ILLECITO E RISARCIBILE LO SFRUTTAMENTO NON AUTORIZZATO DELL’IMAMGINE DI UN MINORE ANCHE IN CASO DI ASSOCIAZIONE BENEFICA.

Nella sentenza numero 1169 del 20.01.2026 la III Sezione della Corte di Cassazione, presidente Scrima, relatore Dell’utri, affronta il tema del risarcimento del danno da sfruttamento dell’immagine altrui.

Tizio e Tiza, nella qualità di genitori di Tizietta, convengono in giudizio l’associazione Papaboys Onlus per ottenere il risarcimento dei danni conseguenti alla pubblicazione, senza previo consenso, della foto della minore sul sito e sul profilo facebook della minore.

La domanda venne rigettata sia in primo grado che in appello, in quanto, secondo i giudici di merito, fermo il carattere illecito della pubblicazione avvenuta in assenza di consenso degli interessati – questi ultimi non avessero comunque provato di aver subito alcuna conseguenza dannosa, dovendo, da un lato, escludersi la configurabilità di un danno non patrimoniale in re ipsa in corrispondenza della commissione dell’illecito accertato a carico dell’associazione convenuta, e dovendo, dall’altro, ritenersi che nessun danno patrimoniale (eventualmente risarcibile attraverso il pagamento del c.d. ‘prezzo del consenso’) avrebbe potuto riconoscersi nel caso di specie, non avendo l’associazione convenuta utilizzato l’immagine della ragazza allo scopo di realizzare particolari finalità di carattere commerciale;

Tizio e Tizia propongono ricorso per cassazione.

Con il primo motivo, in particolare, proposto ex. art. 360 I comma n. 3, si censura il mancato riconoscimento del danno patrimoniale, atteso che lo stesso era commisurabile al compenso che la minore avrebbe percepito in caso di vendita delle foto e relativa pubblicazione.

Il motivo viene accolto con il seguente ragionamento.

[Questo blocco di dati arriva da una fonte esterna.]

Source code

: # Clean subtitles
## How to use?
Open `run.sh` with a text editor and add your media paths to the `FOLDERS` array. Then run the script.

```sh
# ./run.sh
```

La Corte di merito ha affermato che, secondo la giurisprudenza di legittimità, il ricorso al criterio del c.d. prezzo del consenso (consistente nel ritrasferire, in capo al titolare del diritto, quel vantaggio economico del quale l’autore dell’illecito si è indebitamente appropriato) “può essere adottato valutando il tipo di trasmissione in cui l’immagine è riprodotta e soprattutto se sussistano “finalità pubblicitarie o di intrattenimento” e sia o meno configurabile “l’abusivo sfruttamento dell’immagine altrui per fini eminentemente commerciali” (cfr. Cass. 11768/22), fattispecie che nella specie non ricorre essendo avvenuta la pubblicazione su un sito non avente finalità commerciali”.

Secondo la Corte di legittimità, tuttavia, la motivazione così formalmente compendiata dal giudice a quo costituisce una chiara ipotesi di falsa applicazione dell’art. 2056 c.c. (nella parte in cui richiama l’art. 1223 c.c.).

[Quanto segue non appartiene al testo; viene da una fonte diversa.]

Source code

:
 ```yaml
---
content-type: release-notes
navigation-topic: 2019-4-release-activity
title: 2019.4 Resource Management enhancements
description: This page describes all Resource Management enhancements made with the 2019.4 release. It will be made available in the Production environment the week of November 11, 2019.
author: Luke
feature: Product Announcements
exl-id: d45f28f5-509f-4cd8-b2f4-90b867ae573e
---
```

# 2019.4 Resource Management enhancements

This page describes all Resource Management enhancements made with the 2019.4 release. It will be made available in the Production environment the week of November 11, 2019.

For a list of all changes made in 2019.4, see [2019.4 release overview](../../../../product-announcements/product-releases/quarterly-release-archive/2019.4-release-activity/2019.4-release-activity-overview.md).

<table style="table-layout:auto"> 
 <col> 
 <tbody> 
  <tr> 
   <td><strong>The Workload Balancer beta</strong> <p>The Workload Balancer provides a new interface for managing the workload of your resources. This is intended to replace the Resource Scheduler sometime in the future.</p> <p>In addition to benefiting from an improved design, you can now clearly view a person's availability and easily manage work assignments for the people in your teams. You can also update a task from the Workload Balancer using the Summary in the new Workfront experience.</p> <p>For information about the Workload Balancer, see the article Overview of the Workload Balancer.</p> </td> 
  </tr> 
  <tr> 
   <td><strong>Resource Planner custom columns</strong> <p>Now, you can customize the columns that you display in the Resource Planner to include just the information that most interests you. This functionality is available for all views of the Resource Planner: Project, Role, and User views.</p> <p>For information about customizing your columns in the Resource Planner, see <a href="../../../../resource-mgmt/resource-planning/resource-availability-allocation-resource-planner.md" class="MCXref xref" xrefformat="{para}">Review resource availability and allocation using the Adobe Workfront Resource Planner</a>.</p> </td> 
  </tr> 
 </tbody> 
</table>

La Corte territoriale, infatti, ha del tutto trascurato la considerazione dello specifico profilo economico correlato al fatto consistito nell’esposizione, senza consenso, dell’immagine della minore, per un periodo di tre mesi, sulle pagine di un’associazione che, pur non proponendosi la realizzazione di scopi di lucro, di quell’esposizione si era comunque avvalsa al fine di accrescere il proprio seguito, ricorrendo, in tal modo, a una vera e propria tecnica di comunicazione ‘pubblicitaria. Gli ermellini “bacchettano” anche la Corte di merito per un riferimento giurisprudenziale non corretto e riferibile al caso de quo.

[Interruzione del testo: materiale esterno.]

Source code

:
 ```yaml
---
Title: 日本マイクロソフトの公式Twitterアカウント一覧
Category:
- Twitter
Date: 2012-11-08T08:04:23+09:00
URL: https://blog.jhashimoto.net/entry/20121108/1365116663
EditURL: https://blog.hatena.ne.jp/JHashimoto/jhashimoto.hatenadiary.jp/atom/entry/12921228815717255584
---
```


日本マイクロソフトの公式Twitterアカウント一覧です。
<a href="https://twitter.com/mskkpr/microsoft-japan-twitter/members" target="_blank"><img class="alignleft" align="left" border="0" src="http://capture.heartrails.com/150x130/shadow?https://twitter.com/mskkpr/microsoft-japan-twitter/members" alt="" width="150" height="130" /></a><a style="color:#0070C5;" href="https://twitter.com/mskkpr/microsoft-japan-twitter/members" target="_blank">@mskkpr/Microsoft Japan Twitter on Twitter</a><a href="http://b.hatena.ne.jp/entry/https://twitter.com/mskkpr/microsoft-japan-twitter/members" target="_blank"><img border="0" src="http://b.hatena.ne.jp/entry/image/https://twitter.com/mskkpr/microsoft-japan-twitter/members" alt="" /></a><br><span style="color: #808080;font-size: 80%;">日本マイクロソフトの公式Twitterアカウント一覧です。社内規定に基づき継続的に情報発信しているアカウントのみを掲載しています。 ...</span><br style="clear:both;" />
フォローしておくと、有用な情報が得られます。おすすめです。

Infatti, nel caso che occupa, il fatto contestato a carico dell’associazione è costituito dall’esposizione, per quasi tre mesi, del volto di una minorenne piangente (della quale, dunque, si è sfruttato il significato simbolico accanto alla dicitura “(Omissis)”), di cui i responsabili della pubblicazione hanno ritenuto utile la divulgazione al fine di attirare l’attenzione dei visitatori del sito o del profilo Facebook.

Ciò posto, deve ritenersi indubbio che l’utilità che è stata ricavata dall’associazione attraverso la strumentalizzazione di quell’immagine (utilità la cui concreta apprezzabilità è questione di merito che dovrà essere meditata dal giudice del rinvio) non può che corrispondere al risultato dello sfruttamento di un bene economico (qual è l’immagine di una persona, utilizzata al fine di attirare l’attenzione altrui).

La causa tornerà quindi alla Corte di merito per la valutazione degli aspetti evidenziati dalla Corte di legittimità.